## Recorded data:
============

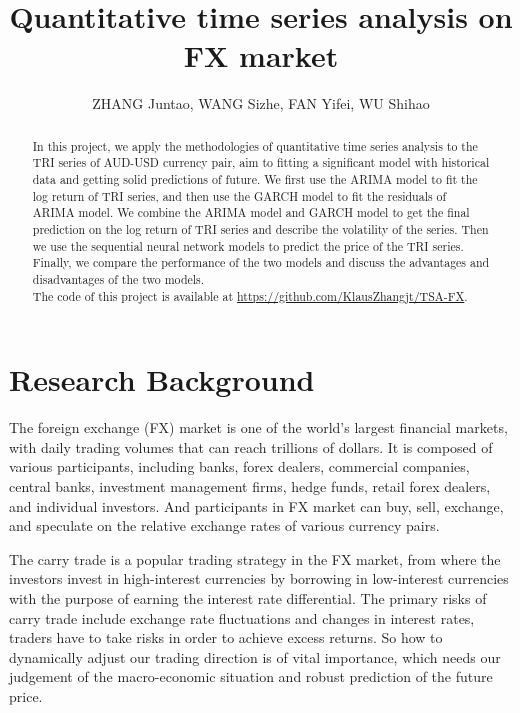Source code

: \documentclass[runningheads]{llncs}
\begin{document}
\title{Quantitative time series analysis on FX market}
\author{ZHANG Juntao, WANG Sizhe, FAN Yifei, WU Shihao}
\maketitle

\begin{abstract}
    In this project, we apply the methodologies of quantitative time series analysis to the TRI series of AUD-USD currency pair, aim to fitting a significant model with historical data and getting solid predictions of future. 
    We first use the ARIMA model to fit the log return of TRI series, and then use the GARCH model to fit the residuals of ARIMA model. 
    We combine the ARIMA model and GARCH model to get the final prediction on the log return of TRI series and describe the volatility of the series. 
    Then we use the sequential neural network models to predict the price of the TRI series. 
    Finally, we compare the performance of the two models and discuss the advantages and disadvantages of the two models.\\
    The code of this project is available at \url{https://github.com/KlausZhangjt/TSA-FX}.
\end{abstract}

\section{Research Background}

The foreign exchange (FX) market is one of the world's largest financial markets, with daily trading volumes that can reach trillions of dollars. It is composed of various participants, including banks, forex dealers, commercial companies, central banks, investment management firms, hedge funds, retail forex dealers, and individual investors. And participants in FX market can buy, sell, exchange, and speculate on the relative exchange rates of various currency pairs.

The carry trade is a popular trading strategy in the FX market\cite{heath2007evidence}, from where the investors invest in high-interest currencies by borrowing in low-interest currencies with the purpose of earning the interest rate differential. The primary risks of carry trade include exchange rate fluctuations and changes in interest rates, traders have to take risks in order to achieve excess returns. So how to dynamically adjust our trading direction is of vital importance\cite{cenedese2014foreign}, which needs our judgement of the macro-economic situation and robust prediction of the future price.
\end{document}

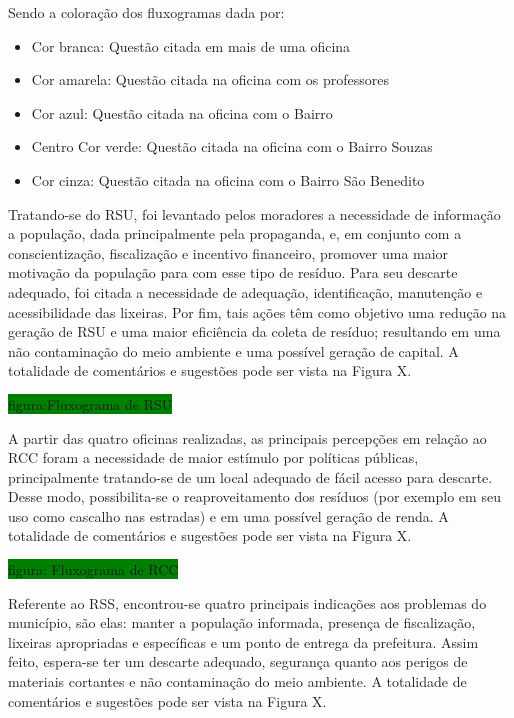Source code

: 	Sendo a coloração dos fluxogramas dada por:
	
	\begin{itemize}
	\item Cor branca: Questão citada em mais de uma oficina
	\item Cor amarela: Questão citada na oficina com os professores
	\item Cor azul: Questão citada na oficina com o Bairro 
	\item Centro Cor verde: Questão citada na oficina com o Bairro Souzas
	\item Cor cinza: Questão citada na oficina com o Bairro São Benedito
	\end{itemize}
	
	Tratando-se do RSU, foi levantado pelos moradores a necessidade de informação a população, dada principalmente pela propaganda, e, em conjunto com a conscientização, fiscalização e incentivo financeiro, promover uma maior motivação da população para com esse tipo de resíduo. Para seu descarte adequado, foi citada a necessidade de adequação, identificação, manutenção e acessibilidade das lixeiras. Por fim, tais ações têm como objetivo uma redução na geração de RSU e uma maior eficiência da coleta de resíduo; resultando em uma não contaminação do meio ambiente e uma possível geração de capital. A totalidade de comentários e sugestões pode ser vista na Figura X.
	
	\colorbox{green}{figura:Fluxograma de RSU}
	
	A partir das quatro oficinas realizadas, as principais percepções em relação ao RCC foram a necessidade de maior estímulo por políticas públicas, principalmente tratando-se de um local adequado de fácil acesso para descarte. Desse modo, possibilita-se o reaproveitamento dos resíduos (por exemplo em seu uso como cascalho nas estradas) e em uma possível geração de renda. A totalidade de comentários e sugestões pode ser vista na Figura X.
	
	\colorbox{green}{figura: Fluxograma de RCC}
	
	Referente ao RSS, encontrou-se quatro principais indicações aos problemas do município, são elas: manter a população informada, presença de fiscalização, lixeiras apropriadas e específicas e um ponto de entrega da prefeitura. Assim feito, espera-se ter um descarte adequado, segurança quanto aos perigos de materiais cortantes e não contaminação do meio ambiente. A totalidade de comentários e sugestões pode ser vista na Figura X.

============

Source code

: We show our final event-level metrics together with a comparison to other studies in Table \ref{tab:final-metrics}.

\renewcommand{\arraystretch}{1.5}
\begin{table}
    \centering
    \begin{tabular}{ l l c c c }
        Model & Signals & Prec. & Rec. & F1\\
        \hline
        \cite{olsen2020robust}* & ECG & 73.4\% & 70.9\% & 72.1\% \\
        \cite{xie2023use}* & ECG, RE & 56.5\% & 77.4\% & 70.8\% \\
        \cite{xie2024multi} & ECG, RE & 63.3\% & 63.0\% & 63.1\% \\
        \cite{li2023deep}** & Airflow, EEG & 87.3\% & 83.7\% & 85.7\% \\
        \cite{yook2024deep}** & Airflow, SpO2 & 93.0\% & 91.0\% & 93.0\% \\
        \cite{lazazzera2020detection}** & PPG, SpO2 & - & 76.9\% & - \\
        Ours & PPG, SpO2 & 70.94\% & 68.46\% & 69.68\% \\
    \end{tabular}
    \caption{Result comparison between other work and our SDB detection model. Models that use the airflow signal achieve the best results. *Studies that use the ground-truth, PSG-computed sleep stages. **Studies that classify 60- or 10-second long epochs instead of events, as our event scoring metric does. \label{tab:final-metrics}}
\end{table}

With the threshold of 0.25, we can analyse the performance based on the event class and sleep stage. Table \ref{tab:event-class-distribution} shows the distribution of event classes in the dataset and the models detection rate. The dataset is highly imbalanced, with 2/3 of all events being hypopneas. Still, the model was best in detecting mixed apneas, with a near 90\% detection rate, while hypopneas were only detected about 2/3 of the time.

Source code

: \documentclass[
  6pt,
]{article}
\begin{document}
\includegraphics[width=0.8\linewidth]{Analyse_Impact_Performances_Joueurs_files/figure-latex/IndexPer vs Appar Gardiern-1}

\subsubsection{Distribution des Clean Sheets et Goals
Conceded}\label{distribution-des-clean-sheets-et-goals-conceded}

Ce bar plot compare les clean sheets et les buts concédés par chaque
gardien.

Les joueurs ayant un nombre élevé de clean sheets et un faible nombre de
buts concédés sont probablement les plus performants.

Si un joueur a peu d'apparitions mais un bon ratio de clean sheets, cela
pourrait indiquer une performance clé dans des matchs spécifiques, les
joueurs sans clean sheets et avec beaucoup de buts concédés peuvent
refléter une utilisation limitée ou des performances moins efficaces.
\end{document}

============

## Aim of the task:
Look through the entries above and report each line where the string "begin" occurs.

## Result:
\begin{document}
\begin{abstract}
	\begin{itemize}
\begin{table}
    \begin{tabular}{ l l c c c }
\begin{document}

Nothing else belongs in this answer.